▶ What this task involves
Somewhere below is a line with "该对象内部包含两个键值对（又" and, later, a line with "- 构建函数非常有用，因为很多情况下不知道实际需要多少个对象（实例）。"; repeat those two lines and all the lines between them, exactly as they are.
========================================================================
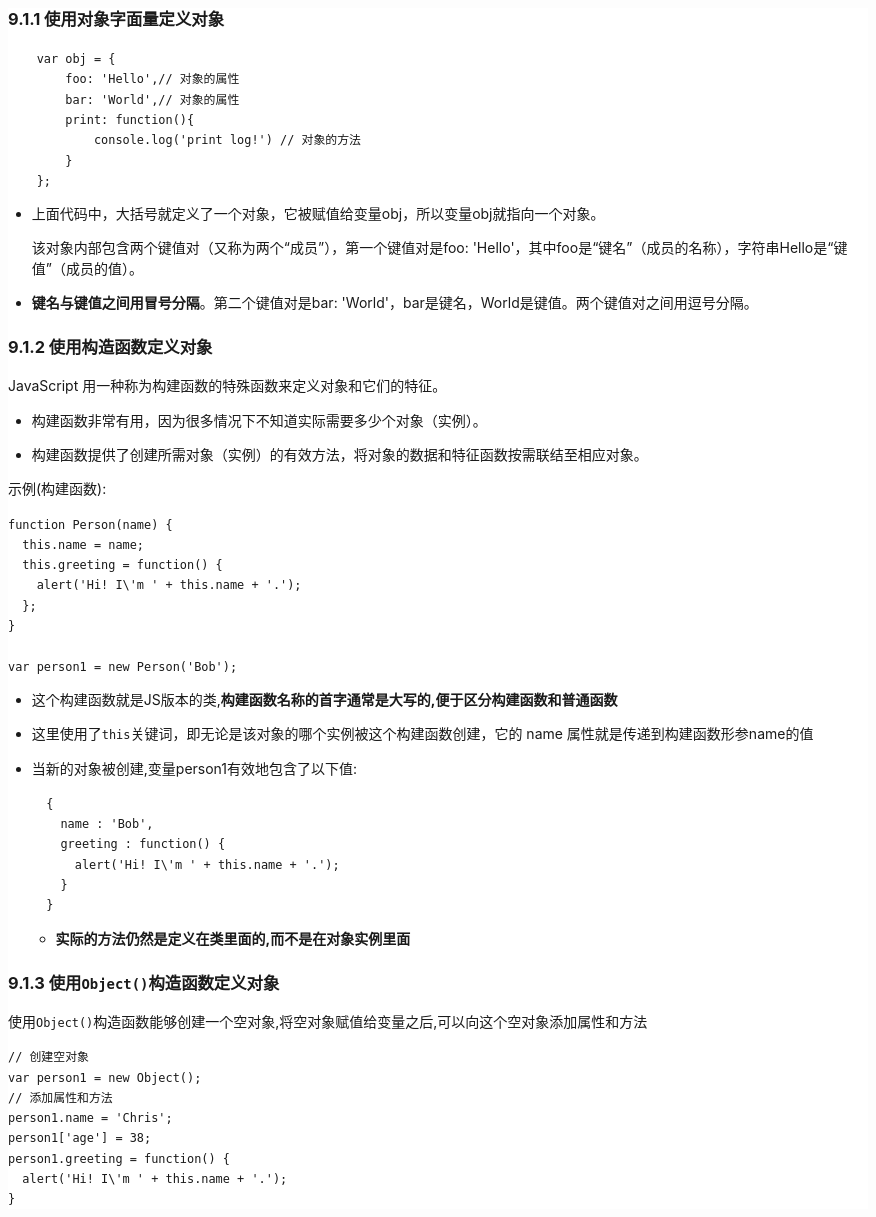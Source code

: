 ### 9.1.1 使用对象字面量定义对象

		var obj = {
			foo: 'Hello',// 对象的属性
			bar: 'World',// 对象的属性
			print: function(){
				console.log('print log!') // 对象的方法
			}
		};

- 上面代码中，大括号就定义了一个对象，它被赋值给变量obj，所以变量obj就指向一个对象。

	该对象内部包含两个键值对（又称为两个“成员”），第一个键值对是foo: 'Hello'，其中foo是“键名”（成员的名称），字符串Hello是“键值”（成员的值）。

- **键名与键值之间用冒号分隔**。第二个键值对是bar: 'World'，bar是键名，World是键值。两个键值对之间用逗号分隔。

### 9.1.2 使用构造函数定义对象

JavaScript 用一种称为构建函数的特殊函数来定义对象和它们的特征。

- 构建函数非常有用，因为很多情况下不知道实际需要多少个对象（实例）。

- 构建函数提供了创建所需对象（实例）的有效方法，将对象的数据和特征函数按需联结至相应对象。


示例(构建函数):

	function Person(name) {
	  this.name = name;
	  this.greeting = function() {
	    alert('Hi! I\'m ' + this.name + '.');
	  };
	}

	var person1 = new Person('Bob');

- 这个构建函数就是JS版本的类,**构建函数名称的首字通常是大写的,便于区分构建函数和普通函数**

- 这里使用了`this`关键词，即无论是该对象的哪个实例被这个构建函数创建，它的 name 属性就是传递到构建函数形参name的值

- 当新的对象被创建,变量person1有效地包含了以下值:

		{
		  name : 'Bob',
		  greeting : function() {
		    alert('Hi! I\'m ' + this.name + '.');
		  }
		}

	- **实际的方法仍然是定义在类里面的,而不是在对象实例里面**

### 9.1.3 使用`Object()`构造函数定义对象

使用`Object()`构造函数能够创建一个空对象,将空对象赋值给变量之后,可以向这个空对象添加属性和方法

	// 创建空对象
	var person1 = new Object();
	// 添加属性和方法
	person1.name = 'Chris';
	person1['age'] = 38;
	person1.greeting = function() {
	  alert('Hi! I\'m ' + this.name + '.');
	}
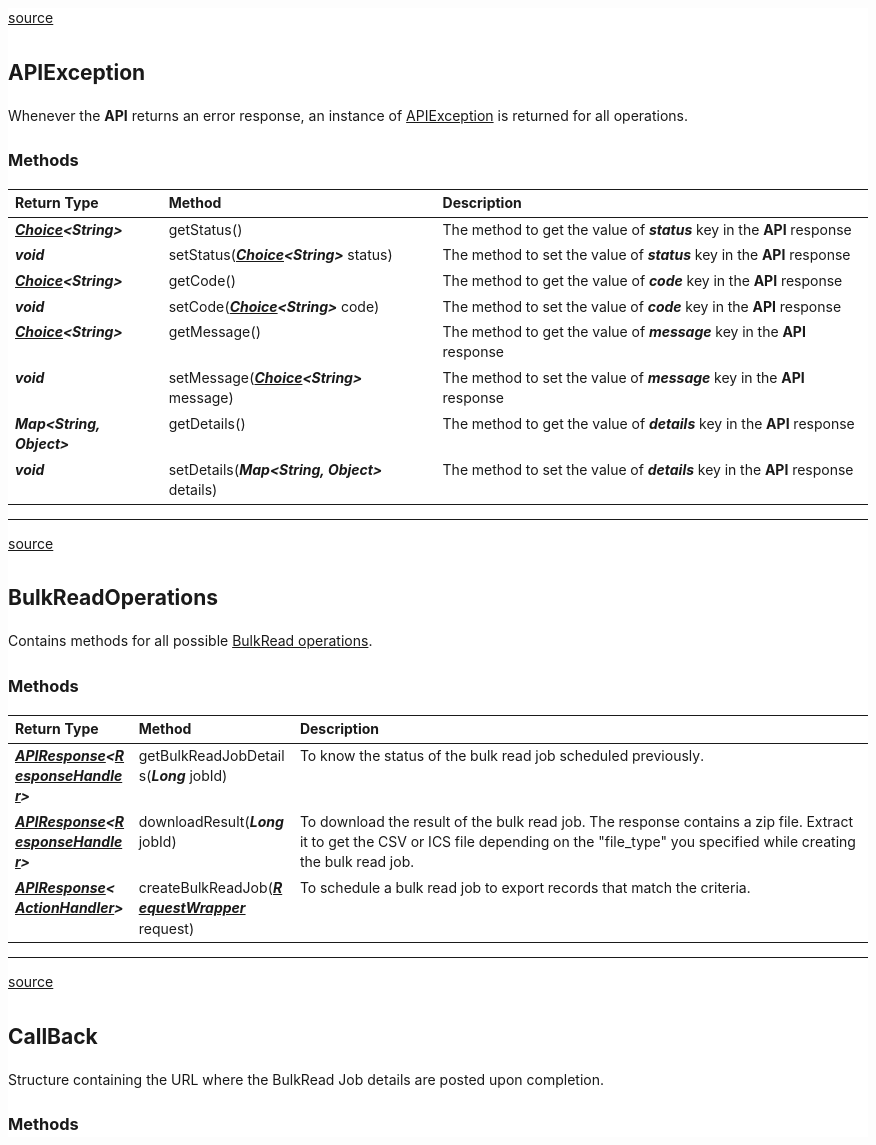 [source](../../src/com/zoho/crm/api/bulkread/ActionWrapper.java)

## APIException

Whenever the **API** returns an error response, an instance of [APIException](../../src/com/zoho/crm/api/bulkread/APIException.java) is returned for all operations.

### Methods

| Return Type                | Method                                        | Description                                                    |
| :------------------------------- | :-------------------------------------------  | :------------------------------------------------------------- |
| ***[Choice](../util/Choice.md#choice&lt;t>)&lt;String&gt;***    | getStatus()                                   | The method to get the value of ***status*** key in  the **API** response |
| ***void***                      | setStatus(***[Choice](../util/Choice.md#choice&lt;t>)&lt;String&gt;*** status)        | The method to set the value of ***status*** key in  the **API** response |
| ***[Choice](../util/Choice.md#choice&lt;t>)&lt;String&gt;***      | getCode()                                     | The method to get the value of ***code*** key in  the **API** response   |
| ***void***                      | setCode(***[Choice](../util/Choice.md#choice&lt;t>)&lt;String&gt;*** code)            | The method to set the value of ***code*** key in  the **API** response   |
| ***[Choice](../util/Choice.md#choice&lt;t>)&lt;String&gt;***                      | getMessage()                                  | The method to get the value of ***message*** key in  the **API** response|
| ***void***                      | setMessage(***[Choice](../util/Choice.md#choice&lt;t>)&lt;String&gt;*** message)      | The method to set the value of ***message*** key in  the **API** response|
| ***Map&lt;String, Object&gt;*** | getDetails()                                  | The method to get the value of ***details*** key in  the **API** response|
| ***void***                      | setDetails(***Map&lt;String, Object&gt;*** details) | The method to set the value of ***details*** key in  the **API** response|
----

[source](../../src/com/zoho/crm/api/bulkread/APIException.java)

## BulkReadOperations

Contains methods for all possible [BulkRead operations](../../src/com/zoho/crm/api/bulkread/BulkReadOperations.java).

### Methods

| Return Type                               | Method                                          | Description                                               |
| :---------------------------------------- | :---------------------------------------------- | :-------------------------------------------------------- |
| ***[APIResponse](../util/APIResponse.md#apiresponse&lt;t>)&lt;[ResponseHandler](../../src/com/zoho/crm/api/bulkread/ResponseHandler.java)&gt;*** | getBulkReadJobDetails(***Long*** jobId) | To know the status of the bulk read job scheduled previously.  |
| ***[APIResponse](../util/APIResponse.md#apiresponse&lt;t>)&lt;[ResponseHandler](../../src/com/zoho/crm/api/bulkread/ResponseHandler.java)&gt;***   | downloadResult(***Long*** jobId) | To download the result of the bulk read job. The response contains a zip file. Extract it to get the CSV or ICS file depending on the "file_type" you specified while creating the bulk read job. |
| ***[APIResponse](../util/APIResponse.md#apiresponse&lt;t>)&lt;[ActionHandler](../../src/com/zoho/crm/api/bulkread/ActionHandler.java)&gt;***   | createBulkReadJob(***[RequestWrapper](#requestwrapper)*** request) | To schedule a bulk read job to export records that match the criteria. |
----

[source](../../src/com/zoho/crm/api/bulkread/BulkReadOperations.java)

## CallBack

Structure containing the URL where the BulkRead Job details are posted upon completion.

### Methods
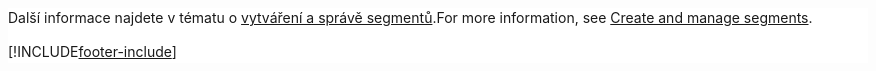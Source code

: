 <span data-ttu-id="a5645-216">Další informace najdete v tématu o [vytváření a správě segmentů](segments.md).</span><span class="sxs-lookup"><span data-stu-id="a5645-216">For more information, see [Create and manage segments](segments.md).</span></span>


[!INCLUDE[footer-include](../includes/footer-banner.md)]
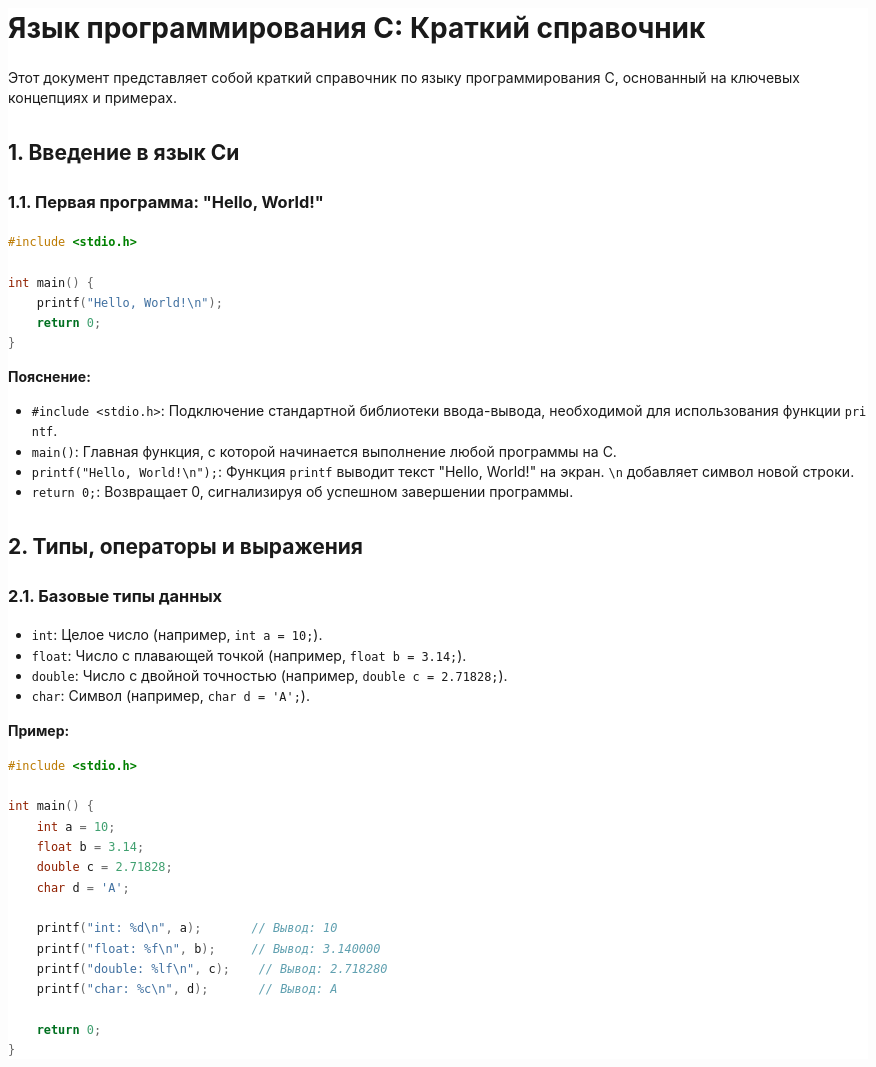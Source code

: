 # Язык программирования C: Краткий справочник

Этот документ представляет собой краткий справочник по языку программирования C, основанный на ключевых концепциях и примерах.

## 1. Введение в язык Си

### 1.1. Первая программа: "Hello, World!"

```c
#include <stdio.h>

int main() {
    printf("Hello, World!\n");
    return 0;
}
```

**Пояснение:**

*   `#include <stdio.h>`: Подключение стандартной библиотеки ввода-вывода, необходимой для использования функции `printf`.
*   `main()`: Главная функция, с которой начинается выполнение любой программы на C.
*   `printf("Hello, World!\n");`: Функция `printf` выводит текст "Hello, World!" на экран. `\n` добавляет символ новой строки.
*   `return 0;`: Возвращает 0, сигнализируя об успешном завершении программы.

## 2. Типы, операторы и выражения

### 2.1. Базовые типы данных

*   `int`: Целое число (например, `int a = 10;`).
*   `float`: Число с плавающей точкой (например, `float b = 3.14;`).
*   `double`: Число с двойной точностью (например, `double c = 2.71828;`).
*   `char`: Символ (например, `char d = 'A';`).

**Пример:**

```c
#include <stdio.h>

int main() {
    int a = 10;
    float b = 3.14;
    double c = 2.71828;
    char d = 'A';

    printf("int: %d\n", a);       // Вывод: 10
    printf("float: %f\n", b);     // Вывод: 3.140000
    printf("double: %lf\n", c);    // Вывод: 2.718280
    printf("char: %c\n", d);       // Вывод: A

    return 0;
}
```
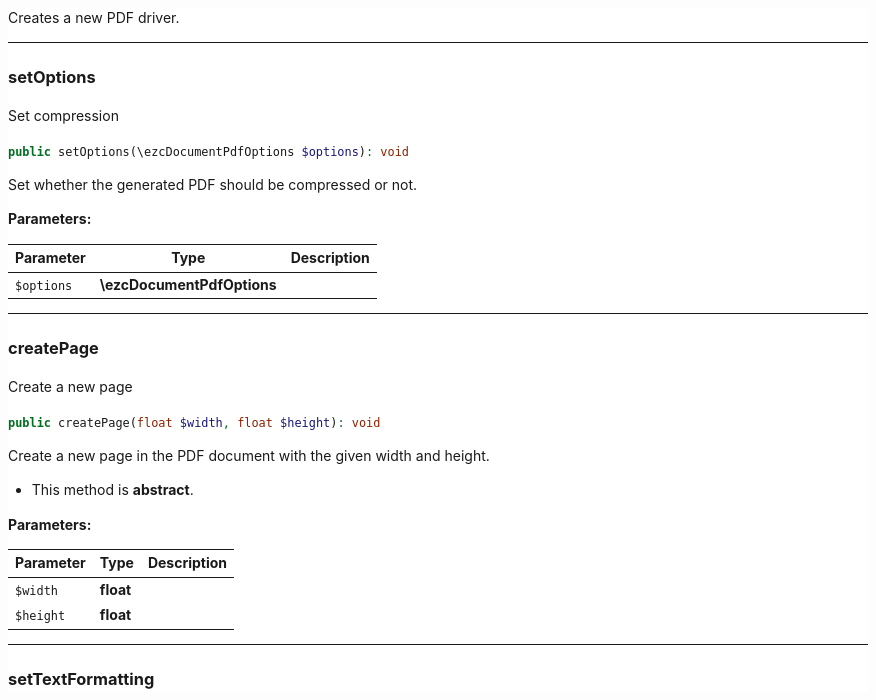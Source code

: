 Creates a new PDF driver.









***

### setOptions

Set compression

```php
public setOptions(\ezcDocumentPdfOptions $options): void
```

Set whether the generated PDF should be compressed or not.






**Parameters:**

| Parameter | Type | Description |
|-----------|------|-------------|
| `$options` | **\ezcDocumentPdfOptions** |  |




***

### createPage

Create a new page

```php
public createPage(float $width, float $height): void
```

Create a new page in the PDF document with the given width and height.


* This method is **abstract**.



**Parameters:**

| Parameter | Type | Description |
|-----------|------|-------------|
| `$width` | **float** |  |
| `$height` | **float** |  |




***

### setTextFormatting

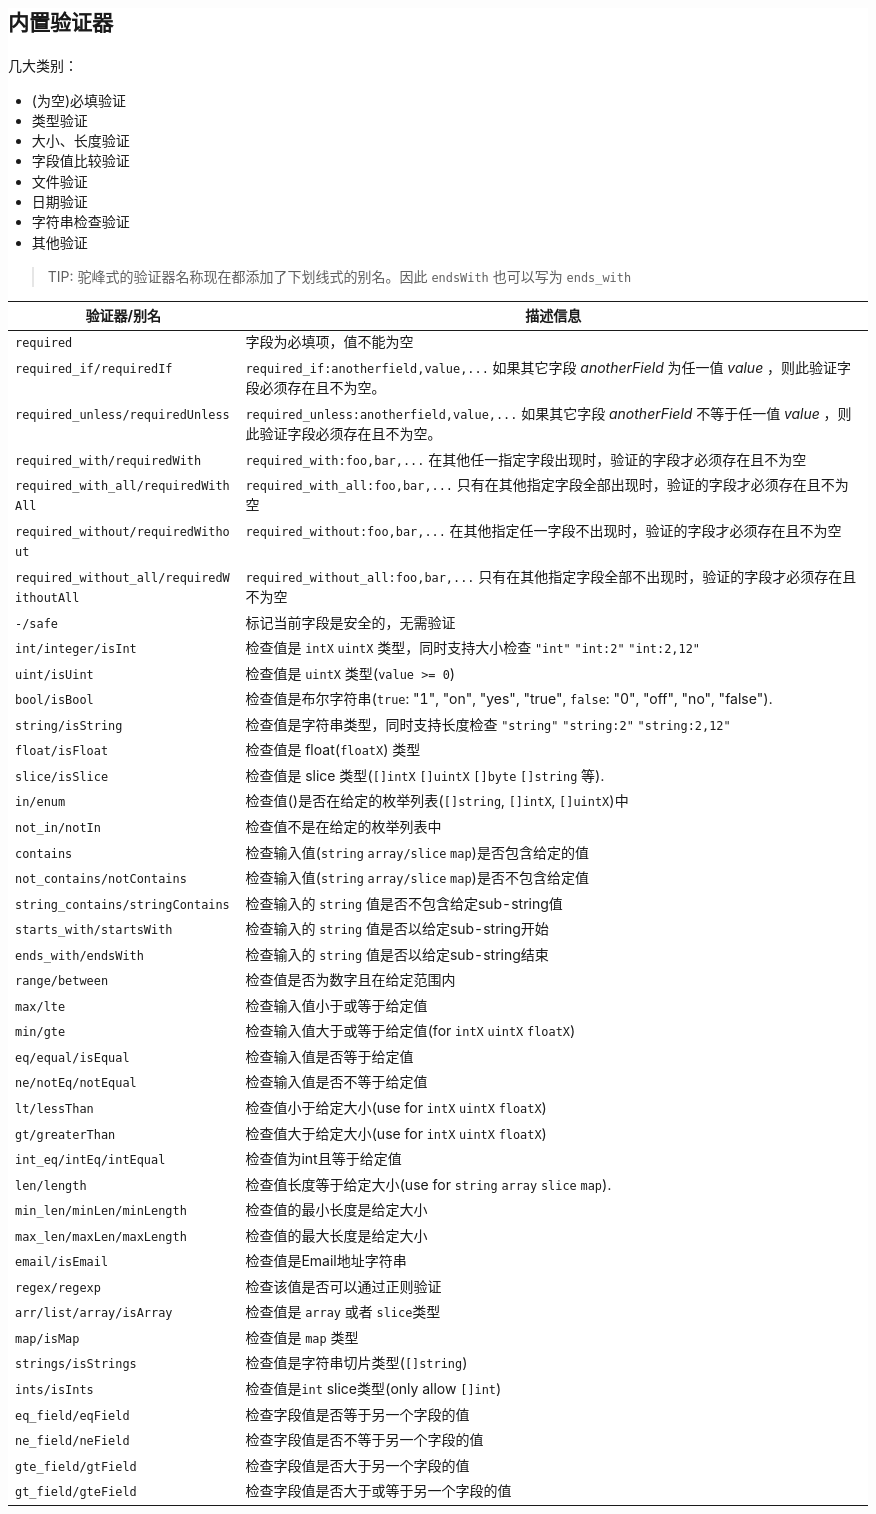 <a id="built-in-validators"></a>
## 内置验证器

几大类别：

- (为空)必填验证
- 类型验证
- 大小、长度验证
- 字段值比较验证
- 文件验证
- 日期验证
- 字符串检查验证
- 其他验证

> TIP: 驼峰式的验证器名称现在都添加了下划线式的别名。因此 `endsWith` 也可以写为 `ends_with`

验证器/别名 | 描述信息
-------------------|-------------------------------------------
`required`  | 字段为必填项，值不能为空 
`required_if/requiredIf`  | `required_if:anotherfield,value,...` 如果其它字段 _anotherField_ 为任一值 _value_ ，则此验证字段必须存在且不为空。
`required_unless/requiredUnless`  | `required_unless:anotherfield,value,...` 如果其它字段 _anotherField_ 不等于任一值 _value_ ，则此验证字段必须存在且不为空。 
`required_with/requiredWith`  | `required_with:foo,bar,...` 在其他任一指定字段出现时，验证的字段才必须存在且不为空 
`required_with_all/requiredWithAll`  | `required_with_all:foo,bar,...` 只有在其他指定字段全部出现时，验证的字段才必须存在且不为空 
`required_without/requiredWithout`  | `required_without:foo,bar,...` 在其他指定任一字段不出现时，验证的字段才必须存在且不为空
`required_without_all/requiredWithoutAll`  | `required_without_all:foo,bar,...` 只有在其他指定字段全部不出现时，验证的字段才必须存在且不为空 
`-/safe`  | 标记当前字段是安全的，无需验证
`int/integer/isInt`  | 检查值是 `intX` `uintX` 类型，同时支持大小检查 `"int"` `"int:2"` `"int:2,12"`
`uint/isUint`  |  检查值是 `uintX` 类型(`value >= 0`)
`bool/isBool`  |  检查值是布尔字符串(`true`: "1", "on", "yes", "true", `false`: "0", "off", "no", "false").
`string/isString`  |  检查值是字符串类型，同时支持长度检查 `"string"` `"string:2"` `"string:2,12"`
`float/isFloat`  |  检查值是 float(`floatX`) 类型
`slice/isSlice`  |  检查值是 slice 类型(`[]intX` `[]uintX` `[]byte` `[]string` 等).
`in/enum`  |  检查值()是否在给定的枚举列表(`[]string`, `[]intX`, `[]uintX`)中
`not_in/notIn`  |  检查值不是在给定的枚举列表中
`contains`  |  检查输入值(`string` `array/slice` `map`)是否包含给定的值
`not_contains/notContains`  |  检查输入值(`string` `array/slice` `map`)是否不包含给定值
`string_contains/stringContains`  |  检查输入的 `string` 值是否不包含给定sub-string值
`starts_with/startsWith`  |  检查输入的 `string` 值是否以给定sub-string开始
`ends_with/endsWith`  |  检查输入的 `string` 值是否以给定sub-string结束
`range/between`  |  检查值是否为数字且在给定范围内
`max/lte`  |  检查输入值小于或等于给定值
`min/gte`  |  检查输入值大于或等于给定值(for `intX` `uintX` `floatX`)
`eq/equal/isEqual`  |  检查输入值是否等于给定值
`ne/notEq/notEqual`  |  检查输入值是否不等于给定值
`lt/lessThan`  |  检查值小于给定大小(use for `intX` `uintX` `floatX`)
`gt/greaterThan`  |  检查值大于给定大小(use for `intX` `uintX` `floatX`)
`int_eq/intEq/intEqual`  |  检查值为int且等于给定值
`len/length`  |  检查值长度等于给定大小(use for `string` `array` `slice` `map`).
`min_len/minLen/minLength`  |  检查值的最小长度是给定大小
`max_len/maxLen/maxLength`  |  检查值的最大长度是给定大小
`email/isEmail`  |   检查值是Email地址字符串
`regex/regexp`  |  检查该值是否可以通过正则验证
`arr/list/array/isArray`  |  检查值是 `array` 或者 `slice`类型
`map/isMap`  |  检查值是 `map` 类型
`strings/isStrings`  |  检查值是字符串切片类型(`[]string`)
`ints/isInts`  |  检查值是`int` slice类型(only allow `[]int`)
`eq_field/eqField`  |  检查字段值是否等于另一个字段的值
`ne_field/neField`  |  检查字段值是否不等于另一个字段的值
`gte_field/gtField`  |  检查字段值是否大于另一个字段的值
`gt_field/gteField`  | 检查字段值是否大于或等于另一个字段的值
========================================================================
▶ The answer
	该对象内部包含两个键值对（又称为两个“成员”），第一个键值对是foo: 'Hello'，其中foo是“键名”（成员的名称），字符串Hello是“键值”（成员的值）。

- **键名与键值之间用冒号分隔**。第二个键值对是bar: 'World'，bar是键名，World是键值。两个键值对之间用逗号分隔。

### 9.1.2 使用构造函数定义对象

JavaScript 用一种称为构建函数的特殊函数来定义对象和它们的特征。

- 构建函数非常有用，因为很多情况下不知道实际需要多少个对象（实例）。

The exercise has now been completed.